Hostage crisis in Philippines brings Zamboanga to a standstill

Muslim rebel group holding scores of civilians near Zamboanga demands international mediation

Muslim rebels holding scores of hostages in the southern Philippines demanded international mediation today, as fresh rounds of fire broke out between government troops and the guerrillas on the third day of the standoff.

The rebels, enraged by a broken peace deal with the government, are holding the civilian hostages as human shields near the city of Zamboanga, on the island of Mindanao. Troops have surrounded the Moro National Liberation Front (MNLF) and its hostages in four coastal villages. At least nine people have been killed since the standoff began Monday. On Tuesday, rebels fired two mortar rounds near the main port, prompting authorities to order vessels to dock elsewhere. The government rushed more troops and police to the city, and there were sporadic exchanges of fire. Some houses went up in flames in rebel-held villages, forcing more residents to flee.

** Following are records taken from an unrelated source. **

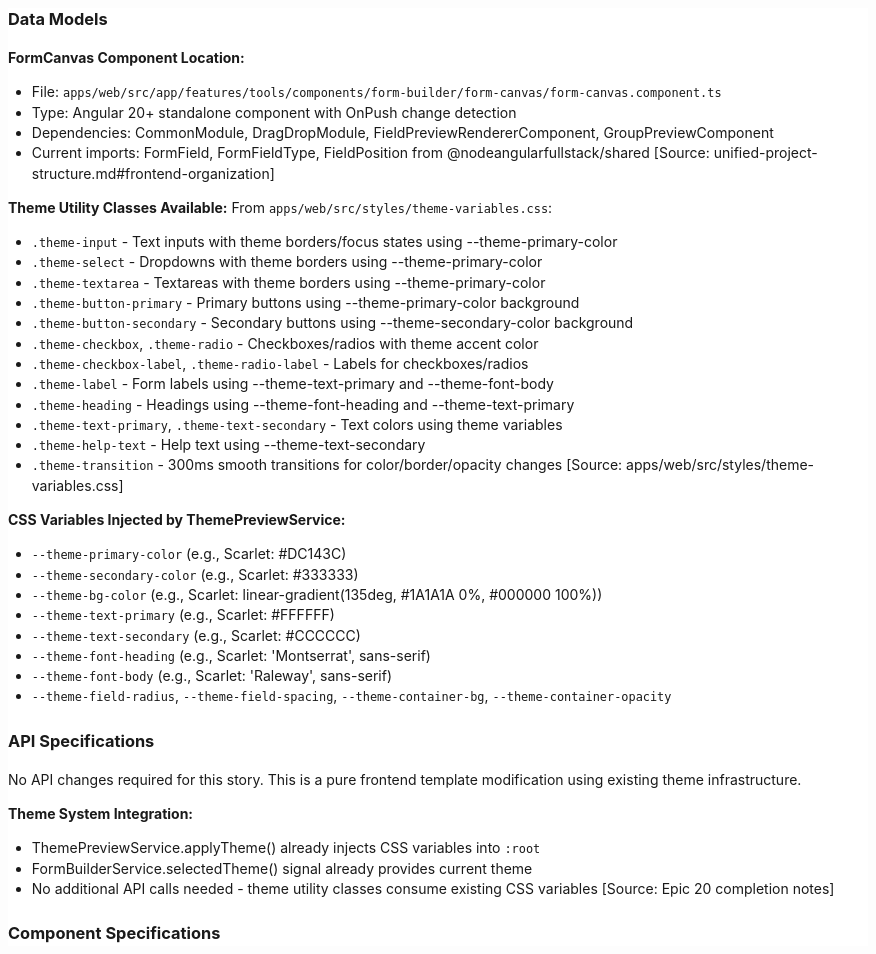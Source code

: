 ### Data Models

**FormCanvas Component Location:**

- File:
  `apps/web/src/app/features/tools/components/form-builder/form-canvas/form-canvas.component.ts`
- Type: Angular 20+ standalone component with OnPush change detection
- Dependencies: CommonModule, DragDropModule, FieldPreviewRendererComponent, GroupPreviewComponent
- Current imports: FormField, FormFieldType, FieldPosition from @nodeangularfullstack/shared
  [Source: unified-project-structure.md#frontend-organization]

**Theme Utility Classes Available:** From `apps/web/src/styles/theme-variables.css`:

- `.theme-input` - Text inputs with theme borders/focus states using --theme-primary-color
- `.theme-select` - Dropdowns with theme borders using --theme-primary-color
- `.theme-textarea` - Textareas with theme borders using --theme-primary-color
- `.theme-button-primary` - Primary buttons using --theme-primary-color background
- `.theme-button-secondary` - Secondary buttons using --theme-secondary-color background
- `.theme-checkbox`, `.theme-radio` - Checkboxes/radios with theme accent color
- `.theme-checkbox-label`, `.theme-radio-label` - Labels for checkboxes/radios
- `.theme-label` - Form labels using --theme-text-primary and --theme-font-body
- `.theme-heading` - Headings using --theme-font-heading and --theme-text-primary
- `.theme-text-primary`, `.theme-text-secondary` - Text colors using theme variables
- `.theme-help-text` - Help text using --theme-text-secondary
- `.theme-transition` - 300ms smooth transitions for color/border/opacity changes [Source:
  apps/web/src/styles/theme-variables.css]

**CSS Variables Injected by ThemePreviewService:**

- `--theme-primary-color` (e.g., Scarlet: #DC143C)
- `--theme-secondary-color` (e.g., Scarlet: #333333)
- `--theme-bg-color` (e.g., Scarlet: linear-gradient(135deg, #1A1A1A 0%, #000000 100%))
- `--theme-text-primary` (e.g., Scarlet: #FFFFFF)
- `--theme-text-secondary` (e.g., Scarlet: #CCCCCC)
- `--theme-font-heading` (e.g., Scarlet: 'Montserrat', sans-serif)
- `--theme-font-body` (e.g., Scarlet: 'Raleway', sans-serif)
- `--theme-field-radius`, `--theme-field-spacing`, `--theme-container-bg`,
  `--theme-container-opacity`

### API Specifications

No API changes required for this story. This is a pure frontend template modification using existing
theme infrastructure.

**Theme System Integration:**

- ThemePreviewService.applyTheme() already injects CSS variables into `:root`
- FormBuilderService.selectedTheme() signal already provides current theme
- No additional API calls needed - theme utility classes consume existing CSS variables [Source:
  Epic 20 completion notes]

### Component Specifications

Zamboanga, a city of 770,000 people, was virtually shut down, with most flights and ferry services suspended. Armoured troop carriers lined the streets in nearby communities, with troops massing at a school and snipers taking positions atop buildings. A mosque and its minaret were pockmarked with bullet holes.

The mayor of Zamboanga, Maria Isabelle Climaco, said the rebels were demanding international mediation. She said a former governor from the rebels’ stronghold of Sulu province tried to talk to the gunmen Tuesday, but “they refuse to listen to anybody locally”. “They say that it’s an international problem, and no less than the international community, the UN, should come in,” she told ABS-CBN television. Shots rang out as she spoke from the city hall. There were no immediate reports of anyone hurt in today’s sporadic trading of fire.

The MNLF signed a peace accord brokered by a committee of the Organisation of the Islamic Conference with the government in 1996, but hundreds of its fighters held on to their arms and have recently accused officials of reneging on a promise to develop an autonomous region for minority Muslims in the southern Mindanao region. They also felt left out after a breakaway faction engaged in successful peace talks with the government brokered by Malaysia. Last month, the MNLF issued new threats to secede by establishing its own republic.

However, its leader, Nur Misuari, has not appeared in public or issued any statement since about 200 of his followers barged into Zamboanga city’s coast early Monday and clashed with soldiers and police. The fighting left at least nine combatants and civilians dead and several wounded.

The rebels took scores of residents hostage, holding them in houses and a mosque that have been ringed by troops.

President Benigno Aquino III said the top priority was the safety of the hostages and residents of the city. He sent top Cabinet officials and his military chief of staff to oversee the security crisis in the country’s south, the scene of decades-long Muslim unrest and the homeland of minority Muslims in the predominantly Roman Catholic nation.

The Interior Secretary, Mar Roxas, said some officials had opened talks with the rebels “at different levels”, including a commander loyal to Misuari, but added that there had been no breakthrough.